What lines of the listing below contain the word "rates"? Copy each of them out.

━━━

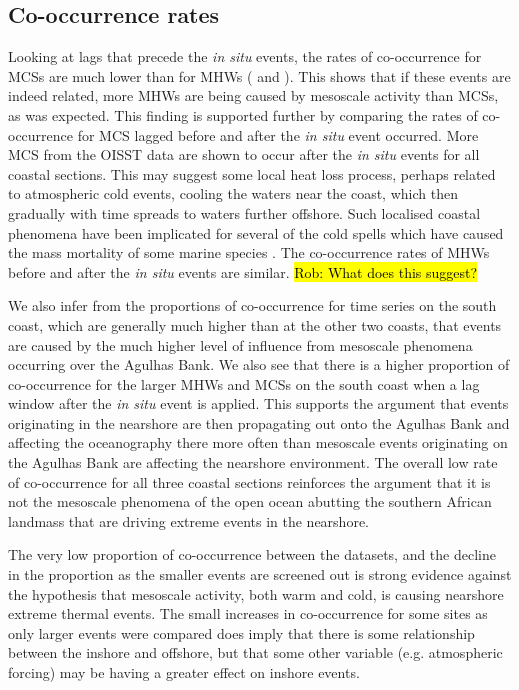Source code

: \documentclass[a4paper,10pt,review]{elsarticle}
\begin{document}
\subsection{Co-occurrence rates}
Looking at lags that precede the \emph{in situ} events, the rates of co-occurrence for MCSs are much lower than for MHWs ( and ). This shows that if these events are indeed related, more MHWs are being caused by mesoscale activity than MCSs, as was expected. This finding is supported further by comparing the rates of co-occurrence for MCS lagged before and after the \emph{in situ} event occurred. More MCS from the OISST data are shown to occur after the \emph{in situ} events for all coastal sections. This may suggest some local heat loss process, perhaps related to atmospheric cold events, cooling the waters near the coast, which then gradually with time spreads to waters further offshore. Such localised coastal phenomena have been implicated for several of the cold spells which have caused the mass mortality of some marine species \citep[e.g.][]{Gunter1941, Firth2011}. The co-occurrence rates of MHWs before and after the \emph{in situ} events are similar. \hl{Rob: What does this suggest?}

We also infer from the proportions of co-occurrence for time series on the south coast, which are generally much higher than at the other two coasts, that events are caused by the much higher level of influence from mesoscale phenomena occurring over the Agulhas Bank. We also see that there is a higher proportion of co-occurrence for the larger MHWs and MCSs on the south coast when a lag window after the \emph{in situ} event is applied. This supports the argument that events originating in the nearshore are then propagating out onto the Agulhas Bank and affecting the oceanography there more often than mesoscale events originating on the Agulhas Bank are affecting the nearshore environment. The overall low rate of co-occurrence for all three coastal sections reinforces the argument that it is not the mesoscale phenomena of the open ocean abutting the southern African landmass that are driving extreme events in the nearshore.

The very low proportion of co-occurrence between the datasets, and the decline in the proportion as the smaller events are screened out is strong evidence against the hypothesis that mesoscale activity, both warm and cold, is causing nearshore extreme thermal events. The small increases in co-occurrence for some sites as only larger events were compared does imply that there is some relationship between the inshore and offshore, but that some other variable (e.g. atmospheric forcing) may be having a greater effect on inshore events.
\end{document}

━━━

→ Solution:
\subsection{Co-occurrence rates}
Looking at lags that precede the \emph{in situ} events, the rates of co-occurrence for MCSs are much lower than for MHWs ( and ). This shows that if these events are indeed related, more MHWs are being caused by mesoscale activity than MCSs, as was expected. This finding is supported further by comparing the rates of co-occurrence for MCS lagged before and after the \emph{in situ} event occurred. More MCS from the OISST data are shown to occur after the \emph{in situ} events for all coastal sections. This may suggest some local heat loss process, perhaps related to atmospheric cold events, cooling the waters near the coast, which then gradually with time spreads to waters further offshore. Such localised coastal phenomena have been implicated for several of the cold spells which have caused the mass mortality of some marine species \citep[e.g.][]{Gunter1941, Firth2011}. The co-occurrence rates of MHWs before and after the \emph{in situ} events are similar. \hl{Rob: What does this suggest?}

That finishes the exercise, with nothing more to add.